Basil Scott, Kt., C.J.
1. On the 4 th of November 1901, a decree was passed by the trial Court at Dharwar for delivery to the plaintiff of certain lands. In execution of that decree the lands were delivered to the plaintiff. On an appeal preferred on behalf of the applicant, who was then a minor, the High Court amended the decree on the 17th of August 1903 by excepting from the decree for delivery two survey numbers. Those survey numbers, however, remained in the possession of the plaintiff, and the applicant attained majority on the 1st of October 1912. On the 4th of August 1914 the present application was made for delivery to him of the two survey numbers excepted by the judgment of the High Court in appeal from the scope of the decree of the trial Court. The application which is one which the applicant would be entitled to make under Section 144 of the Code of Civil Procedure is barred by time, unless it is an application for the execution of a decree within the meaning of Section 6 of the Indian Limitation Act.

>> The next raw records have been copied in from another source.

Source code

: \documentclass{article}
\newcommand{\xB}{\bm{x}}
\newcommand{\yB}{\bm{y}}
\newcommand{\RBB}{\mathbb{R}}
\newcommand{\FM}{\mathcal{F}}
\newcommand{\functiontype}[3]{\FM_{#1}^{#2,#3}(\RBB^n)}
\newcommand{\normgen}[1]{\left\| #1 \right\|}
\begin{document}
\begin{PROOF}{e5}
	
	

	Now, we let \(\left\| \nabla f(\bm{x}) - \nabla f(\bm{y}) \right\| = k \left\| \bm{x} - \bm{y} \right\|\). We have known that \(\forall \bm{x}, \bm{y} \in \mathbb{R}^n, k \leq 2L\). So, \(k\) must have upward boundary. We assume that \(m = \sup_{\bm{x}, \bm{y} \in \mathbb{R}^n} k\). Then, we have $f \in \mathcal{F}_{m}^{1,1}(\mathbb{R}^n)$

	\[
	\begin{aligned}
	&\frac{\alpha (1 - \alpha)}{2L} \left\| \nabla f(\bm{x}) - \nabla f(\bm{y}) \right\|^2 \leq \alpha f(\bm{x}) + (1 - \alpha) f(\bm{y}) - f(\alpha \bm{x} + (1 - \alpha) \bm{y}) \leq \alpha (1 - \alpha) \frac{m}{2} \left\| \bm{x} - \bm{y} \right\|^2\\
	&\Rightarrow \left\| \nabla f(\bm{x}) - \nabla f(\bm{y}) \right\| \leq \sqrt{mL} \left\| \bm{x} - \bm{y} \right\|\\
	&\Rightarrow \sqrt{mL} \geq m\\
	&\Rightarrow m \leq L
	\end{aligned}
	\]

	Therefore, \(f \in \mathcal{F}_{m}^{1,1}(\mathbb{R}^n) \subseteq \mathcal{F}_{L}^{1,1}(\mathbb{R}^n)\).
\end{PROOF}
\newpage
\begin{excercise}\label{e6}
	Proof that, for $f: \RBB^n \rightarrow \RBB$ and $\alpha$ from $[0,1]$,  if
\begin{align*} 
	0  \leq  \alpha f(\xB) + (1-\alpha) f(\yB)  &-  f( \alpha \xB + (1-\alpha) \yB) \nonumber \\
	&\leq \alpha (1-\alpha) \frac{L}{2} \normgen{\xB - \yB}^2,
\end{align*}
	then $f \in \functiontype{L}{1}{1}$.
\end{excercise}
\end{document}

2. It is clear, we think, that an application for the execution of a decree in Section 6 is not limited to applications under Article 182 of the Indian Limitation Act. It would apply also to applications under Article 183, in which the expression 'execution of a decree' is not used, but reference is made to the enforcement of a decree of any Court established by Royal Charter in the exercise of its ordinary original civil jurisdiction, or an Order of His Majesty in Council. There is reason for thinking that the words' an application for the execution of a decree' are not to be construed so narrowly as to exclude an application for restitution in consequence of the decree, if such an application could fairly be treated as an application for execution, for Section 6 is an enabling section to enable persons under disability to exercise their legal rights within a certain time, and it should be, we think, construed liberally rather than narrowly.

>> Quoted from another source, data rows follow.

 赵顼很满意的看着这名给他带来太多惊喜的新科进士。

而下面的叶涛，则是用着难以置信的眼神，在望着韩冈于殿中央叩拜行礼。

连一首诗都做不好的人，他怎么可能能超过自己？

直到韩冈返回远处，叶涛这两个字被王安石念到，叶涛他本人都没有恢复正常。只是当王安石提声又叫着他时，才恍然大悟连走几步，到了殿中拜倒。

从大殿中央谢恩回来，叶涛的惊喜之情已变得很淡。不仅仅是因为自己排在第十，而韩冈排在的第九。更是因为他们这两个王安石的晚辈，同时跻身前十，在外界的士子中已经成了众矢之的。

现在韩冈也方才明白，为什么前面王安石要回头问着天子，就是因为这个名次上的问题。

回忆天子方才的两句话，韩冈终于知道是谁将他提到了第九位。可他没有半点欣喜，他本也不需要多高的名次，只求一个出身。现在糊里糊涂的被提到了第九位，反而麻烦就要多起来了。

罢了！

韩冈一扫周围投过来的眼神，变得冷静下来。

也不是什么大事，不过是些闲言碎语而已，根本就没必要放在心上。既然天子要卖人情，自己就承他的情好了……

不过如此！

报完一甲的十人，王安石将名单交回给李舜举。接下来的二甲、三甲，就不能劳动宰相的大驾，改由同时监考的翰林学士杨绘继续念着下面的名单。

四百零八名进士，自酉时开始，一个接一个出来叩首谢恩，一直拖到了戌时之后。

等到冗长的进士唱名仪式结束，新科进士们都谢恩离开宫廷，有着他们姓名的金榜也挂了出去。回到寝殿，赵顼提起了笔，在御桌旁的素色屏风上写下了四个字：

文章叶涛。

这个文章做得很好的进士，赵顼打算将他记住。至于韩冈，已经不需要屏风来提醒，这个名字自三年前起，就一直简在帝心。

3. Now an application for restitution according to the provisions of Section 144 of the Code is to be made to the Court of first instance whose decree is varied or reversed, and in that respect it differs from applications for execution under Part II of the Code, Section 38 of which provides that 'a decree may be executed either by the Court which passed it, or by the Court to which it is sent for execution.' Nevertheless it appears to us that an order made under Section 144 is an order in execution of a decree of the appellate Court. The section provides that 'the Court may make any orders including orders for the refund of costs and for the payment of interest, damages, compensation and mesne profits, which are properly consequential on such variation or reversal' and it is made clear by the second clause of the section that the relief allowed, as in execution matters, can only be allowed by application under the Code and not by a separate suit. We are, therefore, of opinion that the lower Court was right in holding that the application was virtually an application for the execution of the High Court decree amending the decree of the Dharwar Court. We dismiss the appeal with costs.